Top Questions to Ask Your Study Abroad Adviser
Your flight is booked, your bags are packed, and you can hardly wait to start your international experience. Before embarking on your adventure, however, here are some last-minute questions to ask your study abroad adviser.
What are some ways I can truly immerse myself in the culture?
Your study abroad adviser will have some great ideas for how to create a meaningful, personalized abroad experience. He or she will able to point you in the right direction for finding university organizations, volunteer opportunities, and internships to meet your needs and passions. Perhaps your program has a homestay option or a particular language class. Speak with your adviser about these extra options to make your experience even more valuable.
How can I reach the office if I run into an issue while abroad?

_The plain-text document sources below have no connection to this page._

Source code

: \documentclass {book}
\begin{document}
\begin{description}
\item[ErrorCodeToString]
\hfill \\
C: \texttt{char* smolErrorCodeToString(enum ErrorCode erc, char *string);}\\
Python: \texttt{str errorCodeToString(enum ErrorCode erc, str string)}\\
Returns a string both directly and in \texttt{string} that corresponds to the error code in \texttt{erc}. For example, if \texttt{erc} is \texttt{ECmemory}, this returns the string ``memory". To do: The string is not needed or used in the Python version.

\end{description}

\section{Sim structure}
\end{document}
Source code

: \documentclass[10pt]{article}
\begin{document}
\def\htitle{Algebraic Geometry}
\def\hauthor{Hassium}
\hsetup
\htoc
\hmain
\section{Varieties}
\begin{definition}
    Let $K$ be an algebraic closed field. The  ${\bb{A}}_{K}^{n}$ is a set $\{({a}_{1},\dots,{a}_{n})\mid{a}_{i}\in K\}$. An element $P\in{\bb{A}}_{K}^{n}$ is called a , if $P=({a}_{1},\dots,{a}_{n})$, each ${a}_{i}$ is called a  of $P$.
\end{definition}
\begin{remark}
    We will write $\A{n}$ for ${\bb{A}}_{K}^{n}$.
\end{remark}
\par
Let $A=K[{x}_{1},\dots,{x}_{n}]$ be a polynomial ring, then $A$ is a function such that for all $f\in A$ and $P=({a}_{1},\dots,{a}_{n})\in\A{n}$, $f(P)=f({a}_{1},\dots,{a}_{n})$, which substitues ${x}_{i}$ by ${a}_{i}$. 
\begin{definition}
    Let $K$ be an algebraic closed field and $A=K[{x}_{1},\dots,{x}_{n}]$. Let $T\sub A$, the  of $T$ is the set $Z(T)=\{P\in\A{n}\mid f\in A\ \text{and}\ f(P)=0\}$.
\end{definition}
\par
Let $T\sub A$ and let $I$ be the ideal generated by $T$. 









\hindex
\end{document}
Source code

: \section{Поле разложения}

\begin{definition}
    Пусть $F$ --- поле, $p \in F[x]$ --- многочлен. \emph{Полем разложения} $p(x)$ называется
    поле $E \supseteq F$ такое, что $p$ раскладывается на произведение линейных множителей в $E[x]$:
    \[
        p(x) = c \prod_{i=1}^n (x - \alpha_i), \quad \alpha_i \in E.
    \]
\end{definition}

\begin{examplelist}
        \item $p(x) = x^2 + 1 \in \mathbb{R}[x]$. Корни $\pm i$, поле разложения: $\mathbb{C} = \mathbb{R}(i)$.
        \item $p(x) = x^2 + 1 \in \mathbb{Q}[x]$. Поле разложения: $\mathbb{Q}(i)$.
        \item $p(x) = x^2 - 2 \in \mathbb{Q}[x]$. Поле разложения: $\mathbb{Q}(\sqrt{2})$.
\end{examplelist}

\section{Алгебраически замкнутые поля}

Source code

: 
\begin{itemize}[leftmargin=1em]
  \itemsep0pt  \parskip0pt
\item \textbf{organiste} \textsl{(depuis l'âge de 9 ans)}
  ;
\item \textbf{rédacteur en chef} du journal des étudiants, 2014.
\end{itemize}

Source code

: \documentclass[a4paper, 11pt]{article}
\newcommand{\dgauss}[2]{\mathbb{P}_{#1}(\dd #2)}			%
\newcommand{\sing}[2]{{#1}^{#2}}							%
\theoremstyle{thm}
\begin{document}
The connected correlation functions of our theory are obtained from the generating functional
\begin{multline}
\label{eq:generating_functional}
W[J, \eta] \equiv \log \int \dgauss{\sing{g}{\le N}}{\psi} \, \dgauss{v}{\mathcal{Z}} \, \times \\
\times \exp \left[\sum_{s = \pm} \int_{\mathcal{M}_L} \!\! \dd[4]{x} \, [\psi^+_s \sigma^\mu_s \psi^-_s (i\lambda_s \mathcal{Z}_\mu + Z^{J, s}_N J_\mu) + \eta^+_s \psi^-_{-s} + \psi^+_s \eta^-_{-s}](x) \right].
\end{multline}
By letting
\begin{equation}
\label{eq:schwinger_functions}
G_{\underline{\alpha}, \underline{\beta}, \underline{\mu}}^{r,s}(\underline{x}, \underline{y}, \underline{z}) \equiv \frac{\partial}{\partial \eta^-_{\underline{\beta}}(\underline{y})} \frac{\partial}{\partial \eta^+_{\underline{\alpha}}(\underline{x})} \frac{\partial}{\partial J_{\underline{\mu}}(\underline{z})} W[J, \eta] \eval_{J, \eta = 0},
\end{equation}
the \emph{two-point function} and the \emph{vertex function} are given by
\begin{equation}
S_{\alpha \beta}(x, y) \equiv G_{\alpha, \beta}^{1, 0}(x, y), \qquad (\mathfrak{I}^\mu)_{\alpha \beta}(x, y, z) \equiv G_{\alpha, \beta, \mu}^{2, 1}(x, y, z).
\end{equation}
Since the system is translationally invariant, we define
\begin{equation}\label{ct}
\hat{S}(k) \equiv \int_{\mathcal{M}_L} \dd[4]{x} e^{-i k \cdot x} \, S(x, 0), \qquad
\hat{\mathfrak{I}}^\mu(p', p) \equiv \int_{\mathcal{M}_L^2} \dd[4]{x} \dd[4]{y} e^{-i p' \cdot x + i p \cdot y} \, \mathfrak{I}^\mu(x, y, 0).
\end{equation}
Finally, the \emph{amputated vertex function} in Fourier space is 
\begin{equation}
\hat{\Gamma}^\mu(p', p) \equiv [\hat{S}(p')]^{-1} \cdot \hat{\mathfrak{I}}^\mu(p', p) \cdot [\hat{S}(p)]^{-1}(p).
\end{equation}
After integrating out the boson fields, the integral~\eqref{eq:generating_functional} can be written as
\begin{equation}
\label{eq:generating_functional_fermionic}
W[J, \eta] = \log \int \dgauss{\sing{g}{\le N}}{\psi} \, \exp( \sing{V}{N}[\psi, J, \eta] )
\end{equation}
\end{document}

Sometimes the unexpected happens. That, unfortunately, is part of life. Maybe you missed your flight or the passport control agent is denying you admittance. Now that you’re settled in your new home, perhaps you’re having issues with your housing situation, or you’re failing a class you need to graduate. Be sure you know how to reach the study abroad office in case you have any trouble while overseas. Some offices even have a 24/7 phone line for this exact purpose. Your study abroad office is there to support you before, during, and after your abroad experience so be sure you have a plan in place.
Are there any particular dates I need to be aware of while abroad?
You will be very busy immersing yourself in a new university, community, and culture, but you still need to be aware of what is going on at home. Most students will need to register for their next semester courses while abroad. Write this reminder in your calendar now, so you’re prepared when the time comes. In addition, be sure to ask your adviser how to participate in elections while abroad. Your vote still counts!
How can I get involved once I return?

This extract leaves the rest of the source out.